あと16時間。クラウドファンディングを選んだことについて。
vol. 7 2016-03-31 0
目を疑いました。
皆さんのお陰様で、なんと残り2日にして目標金額を達成することができました。
昨日おとといは泣きっぱなし…
この二ヶ月、クラウドファンディングのことが心に重たく伸し掛かっていて、気が気じゃありませんでした。
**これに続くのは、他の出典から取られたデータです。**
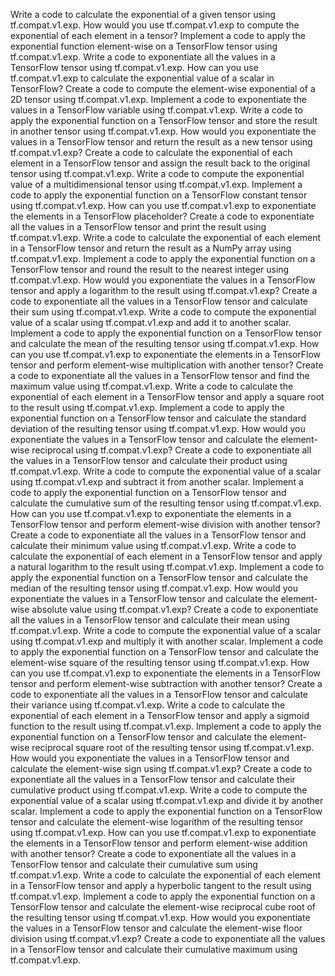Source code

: Write a code to calculate the exponential of a given tensor using tf.compat.v1.exp.
How would you use tf.compat.v1.exp to compute the exponential of each element in a tensor?
Implement a code to apply the exponential function element-wise on a TensorFlow tensor using tf.compat.v1.exp.
Write a code to exponentiate all the values in a TensorFlow tensor using tf.compat.v1.exp.
How can you use tf.compat.v1.exp to calculate the exponential value of a scalar in TensorFlow?
Create a code to compute the element-wise exponential of a 2D tensor using tf.compat.v1.exp.
Implement a code to exponentiate the values in a TensorFlow variable using tf.compat.v1.exp.
Write a code to apply the exponential function on a TensorFlow tensor and store the result in another tensor using tf.compat.v1.exp.
How would you exponentiate the values in a TensorFlow tensor and return the result as a new tensor using tf.compat.v1.exp?
Create a code to calculate the exponential of each element in a TensorFlow tensor and assign the result back to the original tensor using tf.compat.v1.exp.
Write a code to compute the exponential value of a multidimensional tensor using tf.compat.v1.exp.
Implement a code to apply the exponential function on a TensorFlow constant tensor using tf.compat.v1.exp.
How can you use tf.compat.v1.exp to exponentiate the elements in a TensorFlow placeholder?
Create a code to exponentiate all the values in a TensorFlow tensor and print the result using tf.compat.v1.exp.
Write a code to calculate the exponential of each element in a TensorFlow tensor and return the result as a NumPy array using tf.compat.v1.exp.
Implement a code to apply the exponential function on a TensorFlow tensor and round the result to the nearest integer using tf.compat.v1.exp.
How would you exponentiate the values in a TensorFlow tensor and apply a logarithm to the result using tf.compat.v1.exp?
Create a code to exponentiate all the values in a TensorFlow tensor and calculate their sum using tf.compat.v1.exp.
Write a code to compute the exponential value of a scalar using tf.compat.v1.exp and add it to another scalar.
Implement a code to apply the exponential function on a TensorFlow tensor and calculate the mean of the resulting tensor using tf.compat.v1.exp.
How can you use tf.compat.v1.exp to exponentiate the elements in a TensorFlow tensor and perform element-wise multiplication with another tensor?
Create a code to exponentiate all the values in a TensorFlow tensor and find the maximum value using tf.compat.v1.exp.
Write a code to calculate the exponential of each element in a TensorFlow tensor and apply a square root to the result using tf.compat.v1.exp.
Implement a code to apply the exponential function on a TensorFlow tensor and calculate the standard deviation of the resulting tensor using tf.compat.v1.exp.
How would you exponentiate the values in a TensorFlow tensor and calculate the element-wise reciprocal using tf.compat.v1.exp?
Create a code to exponentiate all the values in a TensorFlow tensor and calculate their product using tf.compat.v1.exp.
Write a code to compute the exponential value of a scalar using tf.compat.v1.exp and subtract it from another scalar.
Implement a code to apply the exponential function on a TensorFlow tensor and calculate the cumulative sum of the resulting tensor using tf.compat.v1.exp.
How can you use tf.compat.v1.exp to exponentiate the elements in a TensorFlow tensor and perform element-wise division with another tensor?
Create a code to exponentiate all the values in a TensorFlow tensor and calculate their minimum value using tf.compat.v1.exp.
Write a code to calculate the exponential of each element in a TensorFlow tensor and apply a natural logarithm to the result using tf.compat.v1.exp.
Implement a code to apply the exponential function on a TensorFlow tensor and calculate the median of the resulting tensor using tf.compat.v1.exp.
How would you exponentiate the values in a TensorFlow tensor and calculate the element-wise absolute value using tf.compat.v1.exp?
Create a code to exponentiate all the values in a TensorFlow tensor and calculate their mean using tf.compat.v1.exp.
Write a code to compute the exponential value of a scalar using tf.compat.v1.exp and multiply it with another scalar.
Implement a code to apply the exponential function on a TensorFlow tensor and calculate the element-wise square of the resulting tensor using tf.compat.v1.exp.
How can you use tf.compat.v1.exp to exponentiate the elements in a TensorFlow tensor and perform element-wise subtraction with another tensor?
Create a code to exponentiate all the values in a TensorFlow tensor and calculate their variance using tf.compat.v1.exp.
Write a code to calculate the exponential of each element in a TensorFlow tensor and apply a sigmoid function to the result using tf.compat.v1.exp.
Implement a code to apply the exponential function on a TensorFlow tensor and calculate the element-wise reciprocal square root of the resulting tensor using tf.compat.v1.exp.
How would you exponentiate the values in a TensorFlow tensor and calculate the element-wise sign using tf.compat.v1.exp?
Create a code to exponentiate all the values in a TensorFlow tensor and calculate their cumulative product using tf.compat.v1.exp.
Write a code to compute the exponential value of a scalar using tf.compat.v1.exp and divide it by another scalar.
Implement a code to apply the exponential function on a TensorFlow tensor and calculate the element-wise logarithm of the resulting tensor using tf.compat.v1.exp.
How can you use tf.compat.v1.exp to exponentiate the elements in a TensorFlow tensor and perform element-wise addition with another tensor?
Create a code to exponentiate all the values in a TensorFlow tensor and calculate their cumulative sum using tf.compat.v1.exp.
Write a code to calculate the exponential of each element in a TensorFlow tensor and apply a hyperbolic tangent to the result using tf.compat.v1.exp.
Implement a code to apply the exponential function on a TensorFlow tensor and calculate the element-wise reciprocal cube root of the resulting tensor using tf.compat.v1.exp.
How would you exponentiate the values in a TensorFlow tensor and calculate the element-wise floor division using tf.compat.v1.exp?
Create a code to exponentiate all the values in a TensorFlow tensor and calculate their cumulative maximum using tf.compat.v1.exp.
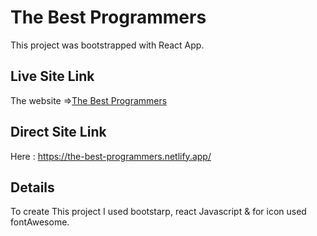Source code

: # The Best Programmers

This project was bootstrapped with React App.

## Live Site Link

The website =>[The Best Programmers](https://the-best-programmers.netlify.app/)

## Direct Site Link

Here : https://the-best-programmers.netlify.app/

## Details

To create This project I used 
bootstarp, react Javascript & for icon used fontAwesome.
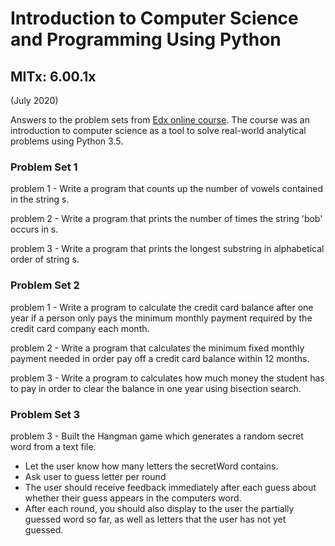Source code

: # Introduction to Computer Science and Programming Using Python
## MITx: 6.00.1x
(July 2020)

Answers to the problem sets from [Edx online course](https://www.edx.org/course/introduction-to-computer-science-and-programming-7).
The course was an introduction to computer science as a tool to solve real-world analytical problems using Python 3.5.


### Problem Set 1

problem 1 - Write a program that counts up the number of vowels contained in the string s.

problem 2 - Write a program that prints the number of times the string 'bob' occurs in s.

problem 3 - Write a program that prints the longest substring in alphabetical order of string s.

### Problem Set 2

problem 1 - Write a program to calculate the credit card balance after one year if a person only pays the minimum monthly payment required by the credit card company each month.

problem 2 - Write a program that calculates the minimum fixed monthly payment needed in order pay off a credit card balance within 12 months.

problem 3 - Write a program to calculates how much money the student has to pay in order to clear the balance in one year using bisection search.

### Problem Set 3

problem 3 - Built the Hangman game which generates a random secret word from a text file. 

- Let the user know how many letters the secretWord contains.
- Ask user to guess letter per round
- The user should receive feedback immediately after each guess about whether their guess appears in the computers word.
- After each round, you should also display to the user the partially guessed word so far, as well as letters that the user has not yet guessed.



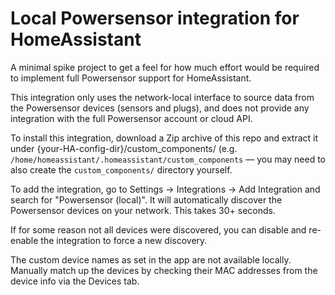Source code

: # Local Powersensor integration for HomeAssistant

A minimal spike project to get a feel for how much effort would be required
to implement full Powersensor support for HomeAssistant.

This integration only uses the network-local interface to source data from
the Powersensor devices (sensors and plugs), and does not provide any
integration with the full Powersensor account or cloud API.

To install this integration, download a Zip archive of this repo and extract
it under {your-HA-config-dir}/custom\_components/ (e.g.
`/home/homeassistant/.homeassistant/custom_components` — you may need to also
create the `custom_components/` directory yourself.

To add the integration, go to Settings -> Integrations -> Add Integration
and search for "Powersensor (local)". It will automatically discover the
Powersensor devices on your network. This takes 30+ seconds.

If for some reason not all devices were discovered, you can disable and
re-enable the integration to force a new discovery.

The custom device names as set in the app are not available locally. Manually
match up the devices by checking their MAC addresses from the device info via
the Devices tab.
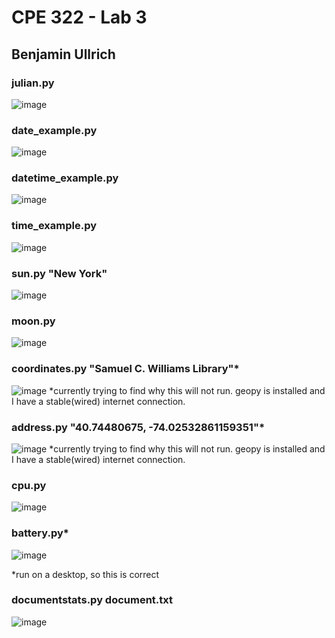 # CPE 322 - Lab 3

## Benjamin Ullrich

### julian.py
![image](https://github.com/BenUllrich/CPE-322-Work/assets/108437018/cccacc8a-1509-4b5c-bde1-654448c8682f)

### date_example.py
![image](https://github.com/BenUllrich/CPE-322-Work/assets/108437018/a0c04a80-bed9-41b3-b5fa-2e08299f68df)

### datetime_example.py
![image](https://github.com/BenUllrich/CPE-322-Work/assets/108437018/debc4749-9ee4-470d-a576-522965e72c57)

### time_example.py
![image](https://github.com/BenUllrich/CPE-322-Work/assets/108437018/df1bfce5-67b4-4340-a1aa-dc3dca388e02)

### sun.py "New York"
![image](https://github.com/BenUllrich/CPE-322-Work/assets/108437018/b07bab86-683e-4ad2-a80b-f8fe179974e5)

### moon.py
![image](https://github.com/BenUllrich/CPE-322-Work/assets/108437018/e876b2cd-2a53-4499-8fdd-2363edfd178d)

### coordinates.py "Samuel C. Williams Library"*
![image](https://github.com/BenUllrich/CPE-322-Work/assets/108437018/0a6d7f36-8b81-4c60-ad8f-f52bb2d98e4d)
*currently trying to find why this will not run. geopy is installed and I have a stable(wired) internet connection.

### address.py "40.74480675, -74.02532861159351"*
![image](https://github.com/BenUllrich/CPE-322-Work/assets/108437018/0e8c24b7-945d-4ba2-bf5a-604995cb9328)
*currently trying to find why this will not run. geopy is installed and I have a stable(wired) internet connection.

### cpu.py
![image](https://github.com/BenUllrich/CPE-322-Work/assets/108437018/83eb5450-4e07-40e0-9784-f8f324ff7cb8)

### battery.py*
![image](https://github.com/BenUllrich/CPE-322-Work/assets/108437018/95e8a3fc-823a-42a2-83bb-e92bf49c2599)

*run on a desktop, so this is correct

### documentstats.py document.txt
![image](https://github.com/BenUllrich/CPE-322-Work/assets/108437018/ce486e1e-c9a2-4d87-9454-c70aa8204563)


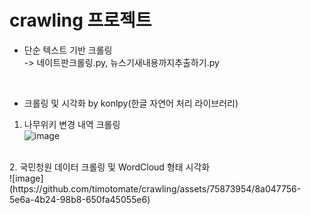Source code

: # crawling 프로젝트
* 단순 텍스트 기반 크롤링 <br>
-> 네이트판크롤링.py, 뉴스기새내용까지추출하기.py
<br>

* 크롤링 및 시각화 by konlpy(한글 자연어 처리 라이브러리) <br>
1. 나무위키 변경 내역 크롤링 <br>
![image](https://github.com/timotomate/crawling/assets/75873954/a7074286-181f-4fa0-b625-0887301563e5)

<br>
2. 국민청원 데이터 크롤링 및 WordCloud 형태 시각화<br>
![image](https://github.com/timotomate/crawling/assets/75873954/8a047756-5e6a-4b24-98b8-650fa45055e6)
携帯がバキバキでも、車がボコボコでも、コンタクトレンズ買えなくても、切り詰めて切り詰めて。
「資金を募っている最中なのに、自分の携帯や車を修理するの?」
「実家のある木更津に住んでいるのに一人暮らししてること、贅沢だと思わないの?」
「支援してもらってるのに外食してていいのってみんな思ってるよ?」
「整体も、美容院も、人から見たら娯楽でしょ?そんな贅沢する余裕があるならCD制作に回しなさいよって思われるよ?」
と、もう一人の私が、四六時中わたしを監視していました。
「あいつ、あんなにお金を集めて、懐に入れようとしてるんじゃないのか。飲みに行ってるんじゃないのか。」そんな誤解を招かないように、ちゃんと制作のレポートをしなきゃ。
誰ひとり私にそんなことを言う人はいなかったのに、自分が自分に対してすごく厳しくなってしまって、勝手にプレッシャーをかけていたんですね。
自分にかけていた圧力。
それが一昨日、かけがえのない友人であり尊敬するシンガーソングライターの引田香織ちゃんのツイートを読んで、一気にぶわーっと決壊してしまいました。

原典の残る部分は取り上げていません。